(Saved entries)
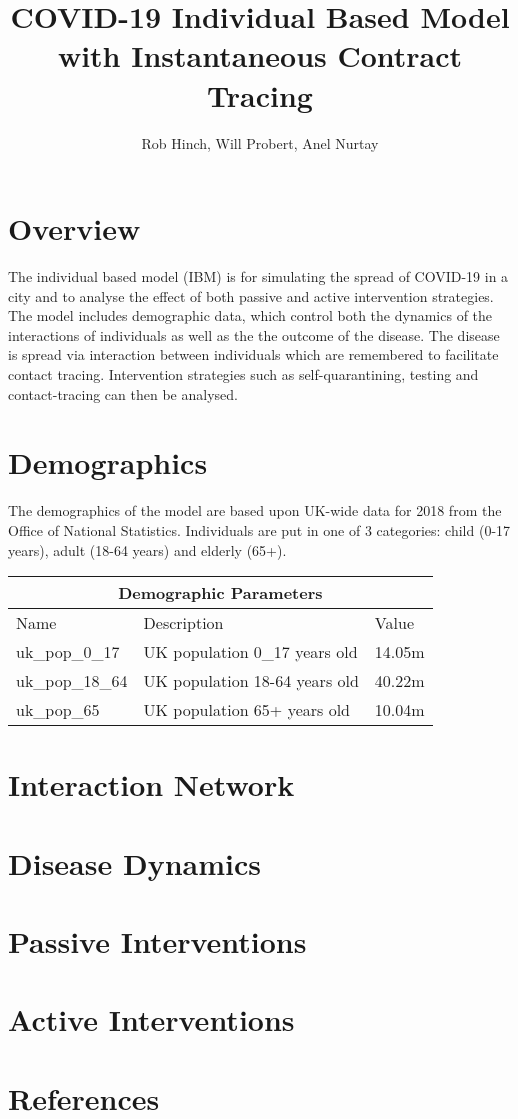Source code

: \documentclass[11pt, oneside]{amsart}   	%
\title{COVID-19 Individual Based Model  with Instantaneous Contract Tracing}
\author{Rob Hinch, Will Probert, Anel Nurtay}
\begin{document}
\maketitle

\section{Overview}
The individual based model (IBM) is for simulating the spread of COVID-19 in a city and to analyse the effect of both passive and active intervention strategies.
The model includes demographic data, which control both the dynamics of the interactions of individuals as well as the the outcome of the disease.
The disease is spread via interaction between individuals which are remembered to facilitate contact tracing.
Intervention strategies such as self-quarantining, testing and contact-tracing can then be analysed.

\section{Demographics}

The demographics of the model are based upon UK-wide data for 2018 from the Office of National Statistics. 
Individuals are put in one of 3 categories: child (0-17 years), adult (18-64 years) and elderly (65+).

\medskip \medskip \medskip
\begin{tabular}{ |p{4cm}||p{7cm}|p{1cm}|  }
 \hline
 \multicolumn{3}{|c|}{Demographic Parameters} \\
 \hline
 Name   & Description & Value \\
 \hline
 \hline 
uk_pop_0_17    & UK population 0_17 years old     & 14.05m \\
uk_pop_18_64  & UK population 18-64 years old   & 40.22m \\
uk_pop_65        & UK population 65+ years old      & 10.04m \\
 \hline
\end{tabular}


\section{Interaction Network}

\section{Disease Dynamics}

\section{Passive Interventions}

\section{Active Interventions}

\section{References}
\end{document}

## [Activity]
Take every entry above and transcribe it exactly, with no pictures in the copy.

## [Answer for this exercise]
Source code

: \documentclass[11pt, oneside]{amsart}   	%
\title{COVID-19 Individual Based Model  with Instantaneous Contract Tracing}
\author{Rob Hinch, Will Probert, Anel Nurtay}
\begin{document}
\maketitle

\section{Overview}
The individual based model (IBM) is for simulating the spread of COVID-19 in a city and to analyse the effect of both passive and active intervention strategies.
The model includes demographic data, which control both the dynamics of the interactions of individuals as well as the the outcome of the disease.
The disease is spread via interaction between individuals which are remembered to facilitate contact tracing.
Intervention strategies such as self-quarantining, testing and contact-tracing can then be analysed.

\section{Demographics}

The demographics of the model are based upon UK-wide data for 2018 from the Office of National Statistics. 
Individuals are put in one of 3 categories: child (0-17 years), adult (18-64 years) and elderly (65+).

\medskip \medskip \medskip
\begin{tabular}{ |p{4cm}||p{7cm}|p{1cm}|  }
 \hline
 \multicolumn{3}{|c|}{Demographic Parameters} \\
 \hline
 Name   & Description & Value \\
 \hline
 \hline 
uk_pop_0_17    & UK population 0_17 years old     & 14.05m \\
uk_pop_18_64  & UK population 18-64 years old   & 40.22m \\
uk_pop_65        & UK population 65+ years old      & 10.04m \\
 \hline
\end{tabular}


\section{Interaction Network}

\section{Disease Dynamics}

\section{Passive Interventions}

\section{Active Interventions}

\section{References}
\end{document}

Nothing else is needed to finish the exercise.